=== Exercise objective ===
Answer with a single number: how many lines in the listing below include "données"?

(Beginning of Records to use)

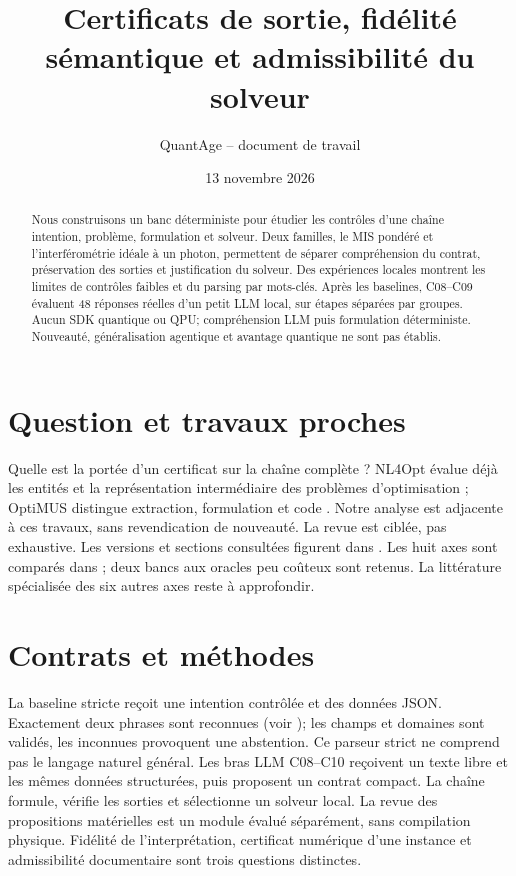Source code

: \documentclass{article}
\title{Certificats de sortie, fidélité sémantique et admissibilité du solveur}
\author{QuantAge -- document de travail}
\date{13 novembre 2026}
\begin{document}
\maketitle
\begin{abstract}
Nous construisons un banc déterministe pour étudier les contrôles d'une chaîne
intention, problème, formulation et solveur. Deux familles, le MIS pondéré et
l'interférométrie idéale à un photon, permettent de séparer compréhension du
contrat, préservation des sorties et justification du solveur. Des expériences
locales montrent les limites de contrôles faibles et du parsing par mots-clés.
Après les baselines, C08--C09 évaluent 48 réponses réelles d'un petit LLM local, sur étapes séparées par groupes. Aucun SDK quantique ou QPU; compréhension LLM puis formulation déterministe. Nouveauté, généralisation agentique
et avantage quantique ne sont pas établis.
\end{abstract}

\section{Question et travaux proches}
Quelle est la portée d'un certificat sur la chaîne complète ?
NL4Opt évalue déjà les entités et la représentation intermédiaire des problèmes
d'optimisation \cite{nl4opt}; OptiMUS distingue extraction, formulation et code
\cite{optimus}. Notre analyse est adjacente à ces travaux, sans revendication
de nouveauté. La revue est ciblée, pas exhaustive. Les versions et sections
consultées figurent dans .
Les huit axes sont comparés dans ;
deux bancs aux oracles peu coûteux sont retenus. La littérature spécialisée
des six autres axes reste à approfondir.

\section{Contrats et méthodes}
La baseline stricte reçoit une intention contrôlée et des données JSON.
Exactement deux phrases sont reconnues (voir );
les champs et domaines sont validés, les inconnues provoquent une abstention.
Ce parseur strict ne comprend pas le langage naturel général.
Les bras LLM C08--C10 reçoivent un texte libre et les mêmes données
structurées, puis proposent un contrat compact.
La chaîne formule, vérifie les sorties et sélectionne un solveur local.
La revue des propositions matérielles est un module évalué séparément,
sans compilation physique. Fidélité de l'interprétation, certificat numérique
d'une instance et admissibilité documentaire sont trois questions distinctes.
\end{document}
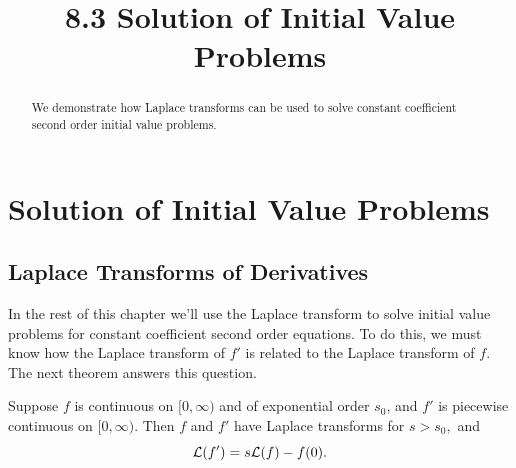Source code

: \documentclass{ximera}
\title{8.3 Solution of Initial Value Problems}%
\begin{document}
\begin{abstract}
We demonstrate how Laplace transforms can be used to solve constant coefficient second order initial value problems.
\end{abstract}

\maketitle

\section*{Solution of Initial Value Problems}

\subsection*{Laplace Transforms of Derivatives}

In the rest of this chapter we'll use the Laplace transform to solve
initial value problems for constant coefficient second order
equations. To do this, we must know how the Laplace transform of
 $f'$ is related to the Laplace transform of $f$. The
next theorem answers this question.

\begin{theorem}\label{thmtype:8.3.1}
 Suppose $f$ is continuous
on $[0,\infty)$ and of exponential order $s_0$, and $f'$ is piecewise
continuous on $[0,\infty).$  Then $f$ and $f'$ have Laplace transforms for
$s > s_0,$ and
\begin{equation}\label{eq:8.3.1}
{\cal L}(f')=s {\cal L}(f)-f(0).
\end{equation}
\end{theorem}
\end{document}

(End of Records to use)

=== Response ===
2